Copy each record below exactly, please, and leave its pictures out.

SOURCE RECORDS START

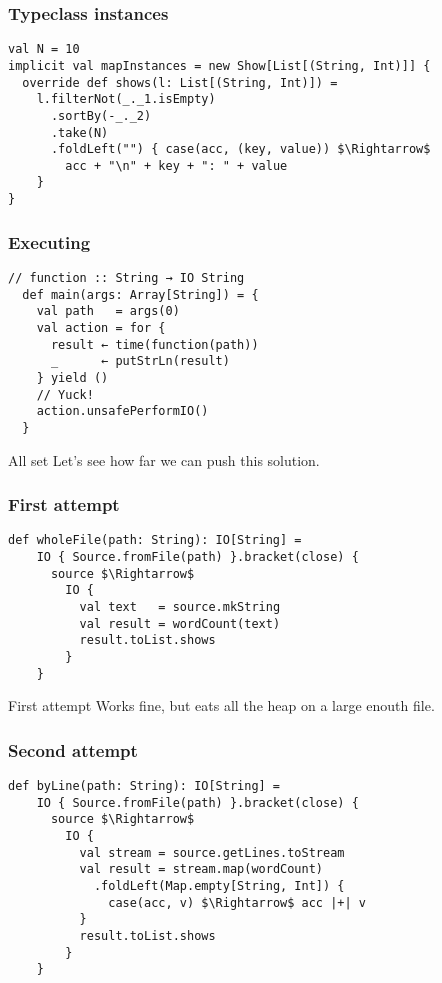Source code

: \documentclass{beamer}
\begin{document}
\begin{frame}[fragile]
\frametitle{Typeclass instances}
\begin{lstlisting}[mathescape]
val N = 10
implicit val mapInstances = new Show[List[(String, Int)]] {
  override def shows(l: List[(String, Int)]) =
    l.filterNot(_._1.isEmpty)
      .sortBy(-_._2)
      .take(N)
      .foldLeft("") { case(acc, (key, value)) $\Rightarrow$
        acc + "\n" + key + ": " + value
    }
}
\end{lstlisting}
\end{frame}

\begin{frame}[fragile]
\frametitle{Executing}
\begin{lstlisting}[mathescape]
  // function :: String → IO String
  def main(args: Array[String]) = {
    val path   = args(0)
    val action = for {
      result ← time(function(path))
      _      ← putStrLn(result)
    } yield ()
    // Yuck!
    action.unsafePerformIO()
  }
\end{lstlisting}
\end{frame}

\begin{frame}{All set}
  Let's see how far we can push this solution.
\end{frame}

\begin{frame}[fragile]
\frametitle{First attempt}
\begin{lstlisting}[mathescape]
  def wholeFile(path: String): IO[String] =
    IO { Source.fromFile(path) }.bracket(close) {
      source $\Rightarrow$
        IO {
          val text   = source.mkString
          val result = wordCount(text)
          result.toList.shows
        }
    }
\end{lstlisting}
\end{frame}

\begin{frame}{First attempt}
  Works fine, but eats all the heap on a large enouth file.
\end{frame}

\begin{frame}[fragile]
\frametitle{Second attempt}
\begin{lstlisting}[mathescape]
  def byLine(path: String): IO[String] =
    IO { Source.fromFile(path) }.bracket(close) {
      source $\Rightarrow$
        IO {
          val stream = source.getLines.toStream
          val result = stream.map(wordCount)
            .foldLeft(Map.empty[String, Int]) {
              case(acc, v) $\Rightarrow$ acc |+| v
          }
          result.toList.shows
        }
    }
\end{lstlisting}
\end{frame}
\end{document}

SOURCE RECORDS END

- **ANSWER BELOW**
Source code

: \documentclass{beamer}
\begin{document}
\begin{frame}[fragile]
\frametitle{Typeclass instances}
\begin{lstlisting}[mathescape]
val N = 10
implicit val mapInstances = new Show[List[(String, Int)]] {
  override def shows(l: List[(String, Int)]) =
    l.filterNot(_._1.isEmpty)
      .sortBy(-_._2)
      .take(N)
      .foldLeft("") { case(acc, (key, value)) $\Rightarrow$
        acc + "\n" + key + ": " + value
    }
}
\end{lstlisting}
\end{frame}

\begin{frame}[fragile]
\frametitle{Executing}
\begin{lstlisting}[mathescape]
  // function :: String → IO String
  def main(args: Array[String]) = {
    val path   = args(0)
    val action = for {
      result ← time(function(path))
      _      ← putStrLn(result)
    } yield ()
    // Yuck!
    action.unsafePerformIO()
  }
\end{lstlisting}
\end{frame}

\begin{frame}{All set}
  Let's see how far we can push this solution.
\end{frame}

\begin{frame}[fragile]
\frametitle{First attempt}
\begin{lstlisting}[mathescape]
  def wholeFile(path: String): IO[String] =
    IO { Source.fromFile(path) }.bracket(close) {
      source $\Rightarrow$
        IO {
          val text   = source.mkString
          val result = wordCount(text)
          result.toList.shows
        }
    }
\end{lstlisting}
\end{frame}

\begin{frame}{First attempt}
  Works fine, but eats all the heap on a large enouth file.
\end{frame}

\begin{frame}[fragile]
\frametitle{Second attempt}
\begin{lstlisting}[mathescape]
  def byLine(path: String): IO[String] =
    IO { Source.fromFile(path) }.bracket(close) {
      source $\Rightarrow$
        IO {
          val stream = source.getLines.toStream
          val result = stream.map(wordCount)
            .foldLeft(Map.empty[String, Int]) {
              case(acc, v) $\Rightarrow$ acc |+| v
          }
          result.toList.shows
        }
    }
\end{lstlisting}
\end{frame}
\end{document}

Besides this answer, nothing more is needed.